**WHAT TO WORK ON**
Skip the pictures, and retype the data below in full, exactly.

**DATA FOR THIS TASK**
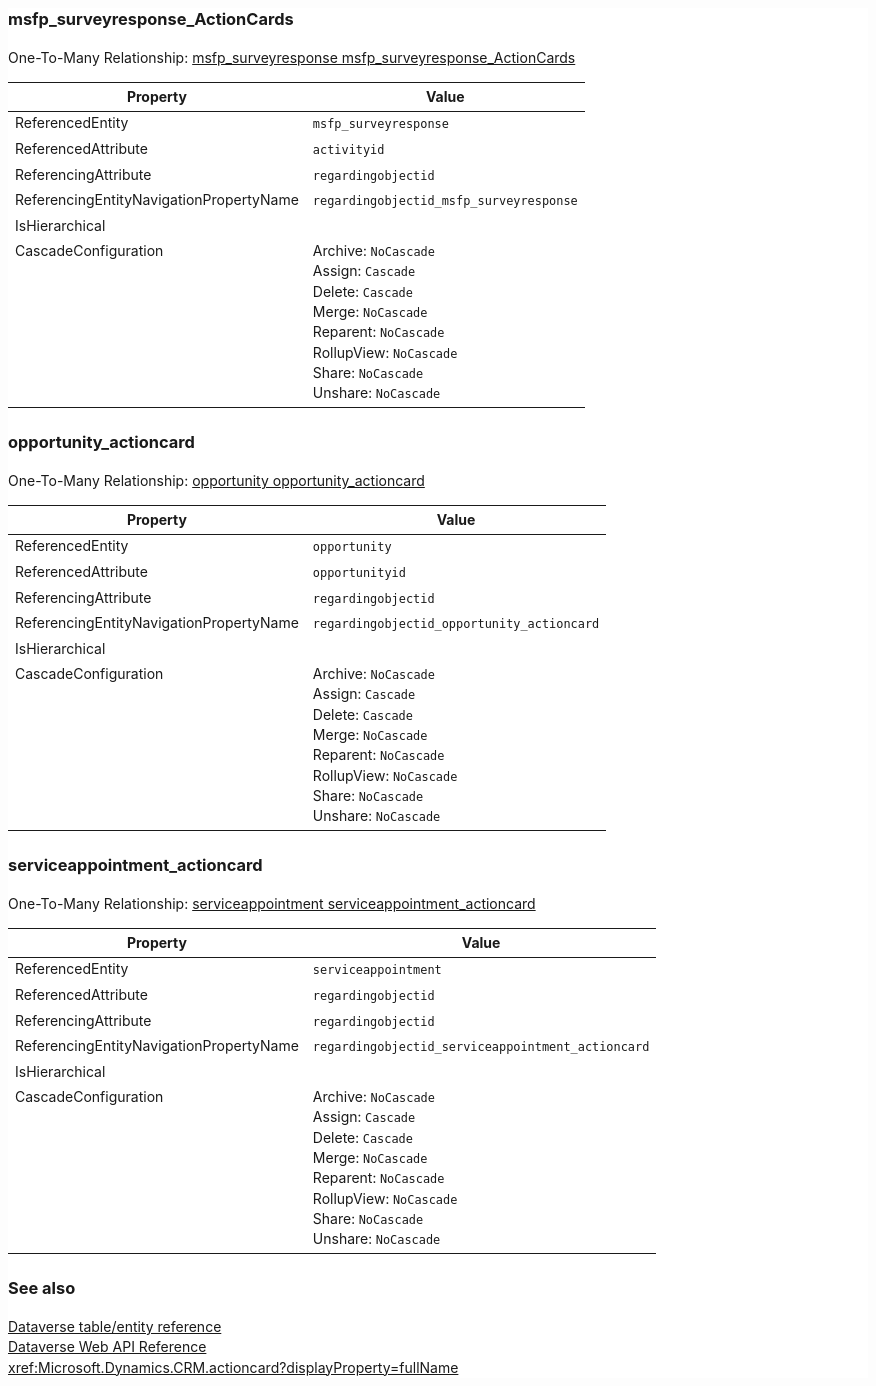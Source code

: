 ### <a name="BKMK_msfp_surveyresponse_ActionCards"></a> msfp_surveyresponse_ActionCards

One-To-Many Relationship: [msfp_surveyresponse msfp_surveyresponse_ActionCards](msfp_surveyresponse.md#BKMK_msfp_surveyresponse_ActionCards)

|Property|Value|
|---|---|
|ReferencedEntity|`msfp_surveyresponse`|
|ReferencedAttribute|`activityid`|
|ReferencingAttribute|`regardingobjectid`|
|ReferencingEntityNavigationPropertyName|`regardingobjectid_msfp_surveyresponse`|
|IsHierarchical||
|CascadeConfiguration|Archive: `NoCascade`<br />Assign: `Cascade`<br />Delete: `Cascade`<br />Merge: `NoCascade`<br />Reparent: `NoCascade`<br />RollupView: `NoCascade`<br />Share: `NoCascade`<br />Unshare: `NoCascade`|

### <a name="BKMK_opportunity_actioncard"></a> opportunity_actioncard

One-To-Many Relationship: [opportunity opportunity_actioncard](opportunity.md#BKMK_opportunity_actioncard)

|Property|Value|
|---|---|
|ReferencedEntity|`opportunity`|
|ReferencedAttribute|`opportunityid`|
|ReferencingAttribute|`regardingobjectid`|
|ReferencingEntityNavigationPropertyName|`regardingobjectid_opportunity_actioncard`|
|IsHierarchical||
|CascadeConfiguration|Archive: `NoCascade`<br />Assign: `Cascade`<br />Delete: `Cascade`<br />Merge: `NoCascade`<br />Reparent: `NoCascade`<br />RollupView: `NoCascade`<br />Share: `NoCascade`<br />Unshare: `NoCascade`|

### <a name="BKMK_serviceappointment_actioncard"></a> serviceappointment_actioncard

One-To-Many Relationship: [serviceappointment serviceappointment_actioncard](serviceappointment.md#BKMK_serviceappointment_actioncard)

|Property|Value|
|---|---|
|ReferencedEntity|`serviceappointment`|
|ReferencedAttribute|`regardingobjectid`|
|ReferencingAttribute|`regardingobjectid`|
|ReferencingEntityNavigationPropertyName|`regardingobjectid_serviceappointment_actioncard`|
|IsHierarchical||
|CascadeConfiguration|Archive: `NoCascade`<br />Assign: `Cascade`<br />Delete: `Cascade`<br />Merge: `NoCascade`<br />Reparent: `NoCascade`<br />RollupView: `NoCascade`<br />Share: `NoCascade`<br />Unshare: `NoCascade`|



### See also

[Dataverse table/entity reference](/power-apps/developer/data-platform/reference/about-entity-reference)  
[Dataverse Web API Reference](/power-apps/developer/data-platform/webapi/reference/about)   
<xref:Microsoft.Dynamics.CRM.actioncard?displayProperty=fullName>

**TASK RESPONSE**
Source code

: ### <a name="BKMK_msfp_surveyresponse_ActionCards"></a> msfp_surveyresponse_ActionCards

One-To-Many Relationship: [msfp_surveyresponse msfp_surveyresponse_ActionCards](msfp_surveyresponse.md#BKMK_msfp_surveyresponse_ActionCards)

|Property|Value|
|---|---|
|ReferencedEntity|`msfp_surveyresponse`|
|ReferencedAttribute|`activityid`|
|ReferencingAttribute|`regardingobjectid`|
|ReferencingEntityNavigationPropertyName|`regardingobjectid_msfp_surveyresponse`|
|IsHierarchical||
|CascadeConfiguration|Archive: `NoCascade`<br />Assign: `Cascade`<br />Delete: `Cascade`<br />Merge: `NoCascade`<br />Reparent: `NoCascade`<br />RollupView: `NoCascade`<br />Share: `NoCascade`<br />Unshare: `NoCascade`|

### <a name="BKMK_opportunity_actioncard"></a> opportunity_actioncard

One-To-Many Relationship: [opportunity opportunity_actioncard](opportunity.md#BKMK_opportunity_actioncard)

|Property|Value|
|---|---|
|ReferencedEntity|`opportunity`|
|ReferencedAttribute|`opportunityid`|
|ReferencingAttribute|`regardingobjectid`|
|ReferencingEntityNavigationPropertyName|`regardingobjectid_opportunity_actioncard`|
|IsHierarchical||
|CascadeConfiguration|Archive: `NoCascade`<br />Assign: `Cascade`<br />Delete: `Cascade`<br />Merge: `NoCascade`<br />Reparent: `NoCascade`<br />RollupView: `NoCascade`<br />Share: `NoCascade`<br />Unshare: `NoCascade`|

### <a name="BKMK_serviceappointment_actioncard"></a> serviceappointment_actioncard

One-To-Many Relationship: [serviceappointment serviceappointment_actioncard](serviceappointment.md#BKMK_serviceappointment_actioncard)

|Property|Value|
|---|---|
|ReferencedEntity|`serviceappointment`|
|ReferencedAttribute|`regardingobjectid`|
|ReferencingAttribute|`regardingobjectid`|
|ReferencingEntityNavigationPropertyName|`regardingobjectid_serviceappointment_actioncard`|
|IsHierarchical||
|CascadeConfiguration|Archive: `NoCascade`<br />Assign: `Cascade`<br />Delete: `Cascade`<br />Merge: `NoCascade`<br />Reparent: `NoCascade`<br />RollupView: `NoCascade`<br />Share: `NoCascade`<br />Unshare: `NoCascade`|



### See also

[Dataverse table/entity reference](/power-apps/developer/data-platform/reference/about-entity-reference)  
[Dataverse Web API Reference](/power-apps/developer/data-platform/webapi/reference/about)   
<xref:Microsoft.Dynamics.CRM.actioncard?displayProperty=fullName>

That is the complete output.